Cuando, a los veinticinco años, sube Eulogio las gradas del altar con sublimes deleites místicos, es ya ilustre por la inocencia de su vida, la pureza de su doctrina y la elegancia de su estilo castigado. Es un alma fibrosa de un dinamismo desbordante.
Álvaro recoge en un párrafo inspiradísimo este momento cumbre. «Desde que se ve sublimado a la soberana dignidad del sacerdocio, se consagra con mayor desvelo a la penitencia, el ayuno y la Vigilia; visita los monasterios, y da reglas a los religiosos para su monástica disciplina. Asiste a las sagradas juntas de los conventos y, porque no parezca que menosprecia su estado, vuelve a alternar con los sacerdotes, y, luego de conversar con ellos algún tiempo, se retira de nuevo a su amado reposo. En la iglesia esparce la doctrina; en el monasterio perfecciona su vida, y pasa por el mundo con angustia de su alma, anhelando verse libre de todo lo terreno para volar hacia Dios».
El año 850 —Abderramán muere en el 852— el fanatismo musulmán provoca una furiosa persecución contra los mozárabes. Esta es la hora crucial en la vida de San Eulogio. El genio dulce de su carácter se hace fibra de acero ante la 'injusticia, y vibra con energía santa. «No callaré —dice—; seré como el perro que nunca se cansa de defender los intereses de su amo, y tanto más ladra y acomete, cuanto más le acosan y atormentan». Y como justificándose por no haber sufrido todavía el martirio, añade: «Yo soy quien ha preparado a muchos para el combate y, si no he combatido, les di las armas para luchar». Entonces nace su célebre Memorial de los Mártires, en el que defiende -la hermosa actitud de los espontáneos, de los que se presentan a los jueces sin ser llamados. En su voz y en su pluma reviven los recios acentos cipriánicos.

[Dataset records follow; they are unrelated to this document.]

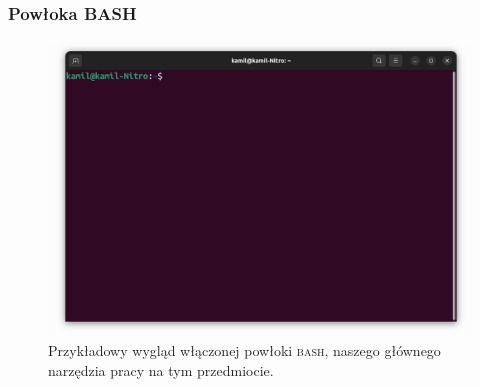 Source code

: \documentclass[10pt,t]{beamer}
\begin{document}
\begin{frame}
  \frametitle{Powłoka BASH}

  \vspace{-0.5em}


  \begin{figure}

    \centering


    \includegraphics[scale=0.23]
    {./Presentations-pictures/Miscancellous-pictures/BASH-shell.png}


    \caption{Przykładowy wygląd włączonej powłoki \textsc{bash}, naszego
      głównego narzędzia pracy na tym przedmiocie.}


    \label{fig:BASH-shell}

  \end{figure}

\end{frame}
\end{document}
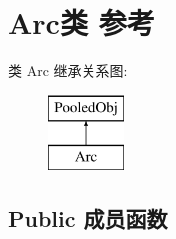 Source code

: \hypertarget{class_arc}{}\section{Arc类 参考}
\label{class_arc}
类 Arc 继承关系图\+:\begin{figure}[H]
\begin{center}
\leavevmode
\includegraphics[height=2.000000cm]{class_arc}
\end{center}
\end{figure}
\subsection*{Public 成员函数}
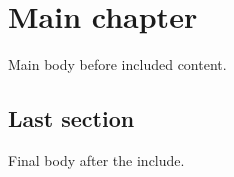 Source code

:\documentclass{report}
\begin{document}
\chapter{Main chapter}
Main body before included content.

\section{Last section}
Final body after the include.
\end{document}
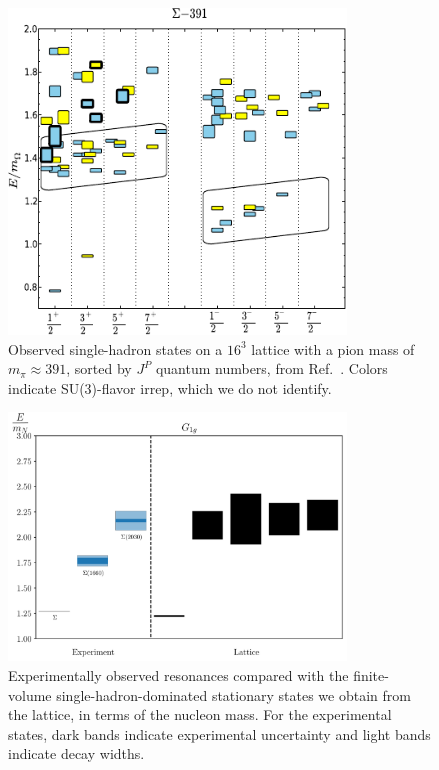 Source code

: \begin{figure}[H]
    \centering
    \hspace*{-1cm}\includegraphics[width=0.8\textwidth]{figures/edwards.pdf}
    \caption[Observed single-hadron states on a $16^3$ lattice with a pion mass of $m_\pi \approx 391$, sorted by $J^P$ quantum numbers, from Ref.~\cite{Edwards:2012fx}.]{Observed single-hadron states on a $16^3$ lattice with a pion mass of $m_\pi \approx 391$, sorted by $J^P$ quantum numbers, from Ref.~\cite{Edwards:2012fx}. Colors indicate SU(3)-flavor irrep, which we do not identify.}\label{fig:edwards}
\end{figure}

\begin{figure}[H]
    \centering
    \includegraphics[width=0.8\textwidth]{figures/sigmas/g1g/expvslat.pdf}
    \caption[Experimentally observed resonances compared with the finite-volume single-hadron-dominated stationary states we obtain from the lattice in $G_{1g}$, in terms of the nucleon mass.]{Experimentally observed resonances compared with the finite-volume single-hadron-dominated stationary states we obtain from the lattice, in terms of the nucleon mass. For the experimental states, dark bands indicate experimental uncertainty and light bands indicate decay widths.}\label{fig:g1g_exp}
\end{figure}

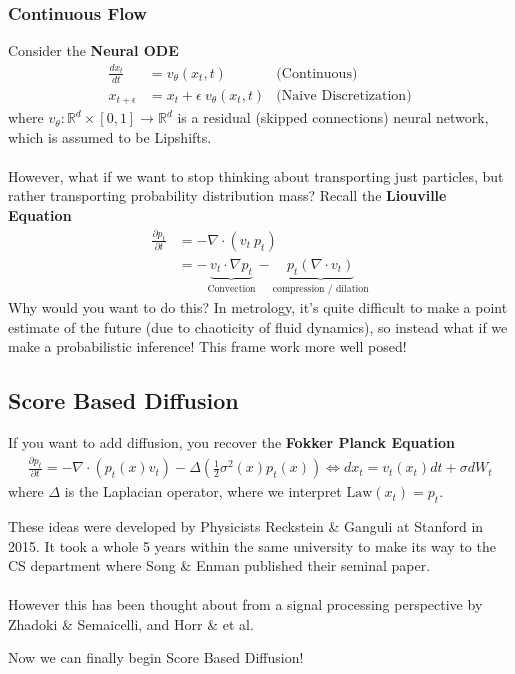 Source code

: \subsubsection{Continuous Flow}
Consider the \textbf{Neural ODE}
\begin{align}
	\frac{dx_t}{dt} & = v_\theta(x_t,t) & \text{(Continuous)}\\
	x_{t+\epsilon} & = x_t + \epsilon~ v_\theta(x_t, t) & \text{(Naive Discretization)}
\end{align}
where $v_\theta : \mathbb R^d \times [0,1] \to \mathbb R^d$ is a residual (skipped connections) neural network, which is assumed to be Lipshifts.\\
\\
However, what if we want to stop thinking about transporting just particles, but rather transporting probability distribution mass? Recall the \textbf{Liouville Equation}
\begin{align}
	\frac{\partial p_t}{\partial t} & = - \nabla \cdot (v_t ~p_t)\\
	& = - \underbrace{v_t \cdot \nabla p_t}_{\text{Convection}} - \underbrace{p_t (\nabla \cdot  v_t )}_{\text{compression / dilation}}
\end{align}
Why would you want to do this? In metrology, it's quite difficult to make a point estimate of the future (due to chaoticity of fluid dynamics), so instead what if we make a probabilistic inference! This frame work more well posed! 

\subsection{Score Based Diffusion}
If you want to add diffusion, you recover the \textbf{Fokker Planck Equation}
\begin{align}
	\frac{\partial p_t}{\partial t} = - \nabla \cdot (p_t(x) v_t) - \Delta \left(\frac{1}{2} \sigma^2(x) p_t(x) \right)\iff dx_t = v_t(x_t) dt + \sigma dW_t \label{eqn:FokkerPlanck}
\end{align}
where $\Delta$ is the Laplacian operator, where we interpret $\text{Law}(x_t) = p_t$. 

\begin{sidework}
	These ideas were developed by Physicists Reckstein \& Ganguli at Stanford in 2015. It took a whole 5 years within the same university to make its way to the CS department where Song \& Enman published their seminal paper. 
	\\
	\\
	However this has been thought about from a signal processing perspective by Zhadoki \& Semaicelli, and Horr \& et al.
\end{sidework}
Now we can finally begin Score Based Diffusion!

Meses después lo encontramos ya en la cárcel. El cuerpo está preso, pero el espíritu conserva toda su noble y serena libertad. «Mientras los demás se entregaban al ocio, Eulogio leía, rezaba y escribía, sin acordarse de las cadenas, recogiendo siempre la miel de los buenos libros y paladeándola con los labios y con el corazón». En la cárcel encuentra a las vírgenes Flora y María, cuya constancia e intrepidez enardece su alma apostólica «con una especie de pasión intelectual —escribe Dozy— con un amor que sólo existe en la mansión de los ángeles». Para ellas precisamente compone el Documentum martiriale, que es una exhortación al martirio.
Ha pasado la tempestad. Eulogio ha vuelto a San Zoilo. Aquí le anuncian su elevación a la sede arzobispal de Toledo, de la que no se posesiona, «porque Dios pone sobre su frente el ornamento del episcopado celestial».
Fue así. El año 858 —pacífico y contemporizador— no se avenía con su manera de ser, ni con la integridad de su doctrina. Acusado de catequizar a Lucrecia —joven de la aristocracia musulmana— fue conducido a presencia de Ahmed-ben-Ziad, hombre feroz, que despachó el asunto con un juicio arbitrario e hipócrita. Pero a los pocos días —11 de marzo del 859— mandaba cortar la cabeza del Mártir. La causa eran estas palabras: «Juez, tengo un deber sagrado que me obliga a dar la luz de la fe a los que me la piden».
También él pudo ser incluido en aquel su pregón de triunfo en honor de los mártires cordobeses: «Yo cantaré vuestras victorias, venerables Patronos míos, testigos insignes de Cristo, luchadores egregios, magníficos confesores».